The forces acting on the package are gravity, the normal force, the force of friction, and the applied force. The normal force and force of gravity are each perpendicular to the displacement, and therefore do no work.

Solution for (b)

The applied force does work.

\begin{array}{l} W_{app} & = & F_{app} d cos (0º) = F_{app} d \\ = & (120 N) (0.800 m) \\ = & 96.0 J \end{array}

The friction force and displacement are in opposite directions, so that $θ = 180º$ , and the work done by friction is

\begin{array}{l} W_{fr} & = & F_{fr} d cos (180º) = - F_{fr} d \\ = & - (5.00 N) (0.800 m) \\ = & - 4.00 J. \end{array}

So the amounts of work done by gravity, by the normal force, by the applied force, and by friction are, respectively,

\begin{array}{l} W_{gr} & = & 0, \\ W_{N} & = & 0, \\ W_{app} & = & 96.0 J, \\ W_{fr} & = & - 4.00 J. \end{array}

The total work done as the sum of the work done by each force is then seen to be

W_{total} = W_{gr} + W_{N} + W_{app} + W_{fr} = 92 .0 J .

Discussion for (b)

The calculated total work $W_{total}$ as the sum of the work by each force agrees, as expected, with the work $W_{net}$ done by the net force. The work done by a collection of forces acting on an object can be calculated by either approach.

Determining speed from work and energy

Find the speed of the package in [link] at the end of the push, using work and energy concepts.

Strategy

Here the work-energy theorem can be used, because we have just calculated the net work, $W_{net}$ , and the initial kinetic energy, $\frac{1}{2} {m v_{0}}^{2}$ . These calculations allow us to find the final kinetic energy, $\frac{1}{2} {mv}^{2}$ , and thus the final speed $v$ .

Solution

The work-energy theorem in equation form is

W_{net} = \frac{1}{2} {mv}^{2} - \frac{1}{2} {m v_{0}}^{2} .

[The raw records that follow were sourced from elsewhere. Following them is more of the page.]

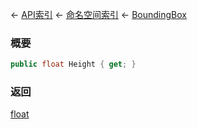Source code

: ← [API索引](Api-Index) ← [命名空间索引](Namespace-Index) ← [BoundingBox](VRageMath.BoundingBox)

### 概要

```csharp
public float Height { get; }
```



### 返回

[float](https://docs.microsoft.com/en-us/dotnet/api/System.Single?view=netframework-4.6)

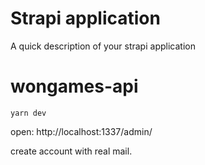 # Strapi application

A quick description of your strapi application
# wongames-api


```
yarn dev
```

open: 
http://localhost:1337/admin/

create account with real mail.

Solving for $\frac{1}{2} {mv}^{2}$ gives

\frac{1}{2} {mv}^{2} = W_{net} + \frac{1}{2} {m v_{0}}^{2} .

Thus,

\frac{1}{2} {mv}^{2} = 92 . 0 J + 3 . 75 J = 95. 75 J.

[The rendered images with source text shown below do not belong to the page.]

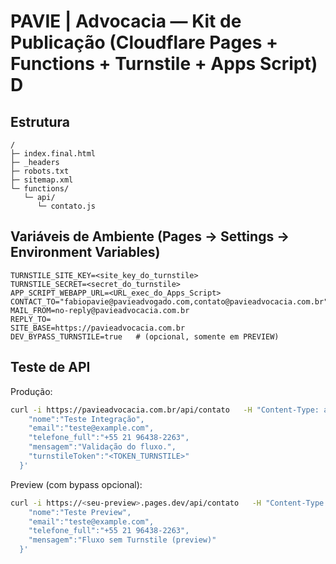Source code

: # PAVIE | Advocacia — Kit de Publicação (Cloudflare Pages + Functions + Turnstile + Apps Script) D

## Estrutura
```
/
├─ index.final.html
├─ _headers
├─ robots.txt
├─ sitemap.xml
└─ functions/
   └─ api/
      └─ contato.js
```

## Variáveis de Ambiente (Pages → Settings → Environment Variables)
```
TURNSTILE_SITE_KEY=<site_key_do_turnstile>
TURNSTILE_SECRET=<secret_do_turnstile>
APP_SCRIPT_WEBAPP_URL=<URL_exec_do_Apps_Script>
CONTACT_TO="fabiopavie@pavieadvogado.com,contato@pavieadvocacia.com.br"
MAIL_FROM=no-reply@pavieadvocacia.com.br
REPLY_TO=
SITE_BASE=https://pavieadvocacia.com.br
DEV_BYPASS_TURNSTILE=true   # (opcional, somente em PREVIEW)
```

## Teste de API
Produção:
```bash
curl -i https://pavieadvocacia.com.br/api/contato   -H "Content-Type: application/json"   -d '{
    "nome":"Teste Integração",
    "email":"teste@example.com",
    "telefone_full":"+55 21 96438-2263",
    "mensagem":"Validação do fluxo.",
    "turnstileToken":"<TOKEN_TURNSTILE>"
  }'
```

Preview (com bypass opcional):
```bash
curl -i https://<seu-preview>.pages.dev/api/contato   -H "Content-Type: application/json"   -d '{
    "nome":"Teste Preview",
    "email":"teste@example.com",
    "telefone_full":"+55 21 96438-2263",
    "mensagem":"Fluxo sem Turnstile (preview)"
  }'
```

Solving for the final speed as requested and entering known values gives

\begin{array}{l} v & = & \sqrt{\frac{2 (95.75 J)}{m}} = \sqrt{\frac{191.5 kg \cdot m^{2} {/s}^{2}}{30.0 kg}} \\ = & 2.53 m/s. \end{array}

Discussion

Using work and energy, we not only arrive at an answer, we see that the final kinetic energy is the sum of the initial kinetic energy and the net work done on the package. This means that the work indeed adds to the energy of the package.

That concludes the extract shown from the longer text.